You need to agree to share your contact information to access this model

This repository is publicly accessible, but you have to accept the conditions to access its files and content.

StyleTTS2 Valenciano

Overview

Click to expand

Model Description
Intended Uses and Limitations
How to Get Started with the Model
Training Details
Evaluation
Citation
Additional Information

Model Description

StyleTTS2 Valenciano is an end-to-end text-to-speech model for the Valencian variant of Catalan, adapted from StyleTTS2 and trained on parliamentary recordings from the Corts Valencianes corpus (gplsi/corts-valencianes-asr).

The model follows the original two-stage StyleTTS2 architecture:

Acoustic backbone (Stage 1): text aligner, acoustic text encoder, pitch extractor, acoustic style encoder, and iSTFTNet decoder. Trained for 100 epochs.
Prosodic and diffusion modules (Stage 2): prosodic text encoder (our valenciano PL-BERT, gplsi/PL-BERT-va), duration and prosody predictor, prosodic style encoder, style diffusion denoiser, and SLM adversarial training using WavLM. Trained for 100 epochs in three progressive phases.

Features of this model:

Trained on 89,330 utterances from the Corts Valencianes corpus.
Input is phoneme strings in IPA (178-symbol vocabulary, char-level).
Uses our gplsi/PL-BERT-va as the prosodic text encoder, which provides semantic context to the prosody predictor.
Audio is generated at 24 kHz.

Modifications and bug fixes

Several bugs in the original StyleTTS2 codebase were found and fixed during the adaptation. These fixes are essential for reproducible training:

Checkpoint key mismatch when loading Stage 1 into Stage 2 (GitHub issue yl4579/StyleTTS2#254): the original load_checkpoint used strict=False and could silently fail to load weights, producing NaN loss from step 0. Fixed by trying strict=True first and remapping the module. prefix on failure.
JDC pitch extractor squeeze bug: squeeze() without an argument removed the batch dimension when batch_size == 1 per GPU. Replaced with squeeze(-1).
PL-BERT 512 position limit: parliamentary sentences with > 512 phoneme characters crashed the BERT encoder. Affected batches are now skipped.
Style encoder minimum input size: the style encoder (4× downsample + 5×5 conv) requires at least 80 mel frames. Shorter samples crashed predictor_encoder. Affected batches are now skipped; min_length raised from 50 to 100 in the config.
Misuse of pretrained_model: pointing pretrained_model to first_stage.pth causes double-loading and optimizer corruption. Documented and protected against in the training guide.

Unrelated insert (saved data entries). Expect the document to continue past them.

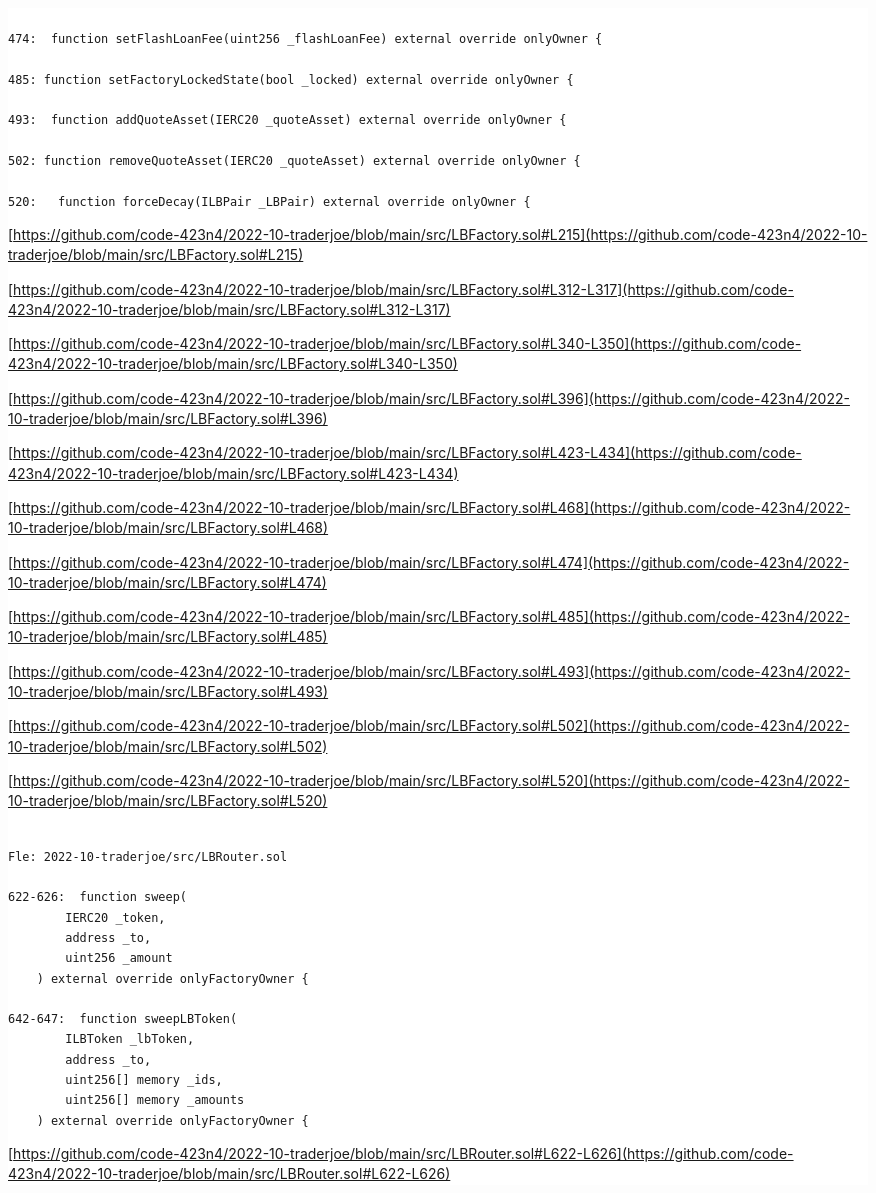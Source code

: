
 ```

474:  function setFlashLoanFee(uint256 _flashLoanFee) external override onlyOwner {

485: function setFactoryLockedState(bool _locked) external override onlyOwner {

493:  function addQuoteAsset(IERC20 _quoteAsset) external override onlyOwner {

502: function removeQuoteAsset(IERC20 _quoteAsset) external override onlyOwner {

520:   function forceDecay(ILBPair _LBPair) external override onlyOwner {

```
[https://github.com/code-423n4/2022-10-traderjoe/blob/main/src/LBFactory.sol#L215](https://github.com/code-423n4/2022-10-traderjoe/blob/main/src/LBFactory.sol#L215)

[https://github.com/code-423n4/2022-10-traderjoe/blob/main/src/LBFactory.sol#L312-L317](https://github.com/code-423n4/2022-10-traderjoe/blob/main/src/LBFactory.sol#L312-L317)

[https://github.com/code-423n4/2022-10-traderjoe/blob/main/src/LBFactory.sol#L340-L350](https://github.com/code-423n4/2022-10-traderjoe/blob/main/src/LBFactory.sol#L340-L350)

[https://github.com/code-423n4/2022-10-traderjoe/blob/main/src/LBFactory.sol#L396](https://github.com/code-423n4/2022-10-traderjoe/blob/main/src/LBFactory.sol#L396)

[https://github.com/code-423n4/2022-10-traderjoe/blob/main/src/LBFactory.sol#L423-L434](https://github.com/code-423n4/2022-10-traderjoe/blob/main/src/LBFactory.sol#L423-L434)

[https://github.com/code-423n4/2022-10-traderjoe/blob/main/src/LBFactory.sol#L468](https://github.com/code-423n4/2022-10-traderjoe/blob/main/src/LBFactory.sol#L468)

[https://github.com/code-423n4/2022-10-traderjoe/blob/main/src/LBFactory.sol#L474](https://github.com/code-423n4/2022-10-traderjoe/blob/main/src/LBFactory.sol#L474)

[https://github.com/code-423n4/2022-10-traderjoe/blob/main/src/LBFactory.sol#L485](https://github.com/code-423n4/2022-10-traderjoe/blob/main/src/LBFactory.sol#L485)

[https://github.com/code-423n4/2022-10-traderjoe/blob/main/src/LBFactory.sol#L493](https://github.com/code-423n4/2022-10-traderjoe/blob/main/src/LBFactory.sol#L493)

[https://github.com/code-423n4/2022-10-traderjoe/blob/main/src/LBFactory.sol#L502](https://github.com/code-423n4/2022-10-traderjoe/blob/main/src/LBFactory.sol#L502)

[https://github.com/code-423n4/2022-10-traderjoe/blob/main/src/LBFactory.sol#L520](https://github.com/code-423n4/2022-10-traderjoe/blob/main/src/LBFactory.sol#L520)


```

Fle: 2022-10-traderjoe/src/LBRouter.sol

622-626:  function sweep(
        IERC20 _token,
        address _to,
        uint256 _amount
    ) external override onlyFactoryOwner {

642-647:  function sweepLBToken(
        ILBToken _lbToken,
        address _to,
        uint256[] memory _ids,
        uint256[] memory _amounts
    ) external override onlyFactoryOwner {

```
[https://github.com/code-423n4/2022-10-traderjoe/blob/main/src/LBRouter.sol#L622-L626](https://github.com/code-423n4/2022-10-traderjoe/blob/main/src/LBRouter.sol#L622-L626)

Intended Uses and Limitations

Intended uses

Research and educational use for Catalan/Valencian text-to-speech synthesis.
As a baseline for further fine-tuning on better-curated multi-speaker Valencian corpora.
For inference, use the LibriTTS-style notebook that accepts a reference audio (see How to Get Started with the Model).

Limitations

The most important limitation of this model is that it was trained as single-speaker on multi-speaker data. The Corts Valencianes corpus contains many different politicians' voices, but all training samples were labelled with speaker_id = 0. As a consequence:

The style encoder learned an "averaged" style across all speakers.
The style diffusion denoiser learned a high-variance, inconsistent style distribution.
Pure text-to-speech inference (without reference audio, using Inference_LJSpeech.ipynb) produces noisy and inconsistent voices.
Reference-based inference (using StyleTTS2_Demo_LibriTTS.ipynb with a chosen reference audio) produces noticeably cleaner audio and is the recommended way to use this model.

Other limitations:

The model is specific to Valencian / Catalan phonology. Using it for other languages requires re-training.
The training corpus is parliamentary speech, which means the model is biased towards a formal speaking style; conversational or expressive synthesis may be lower quality.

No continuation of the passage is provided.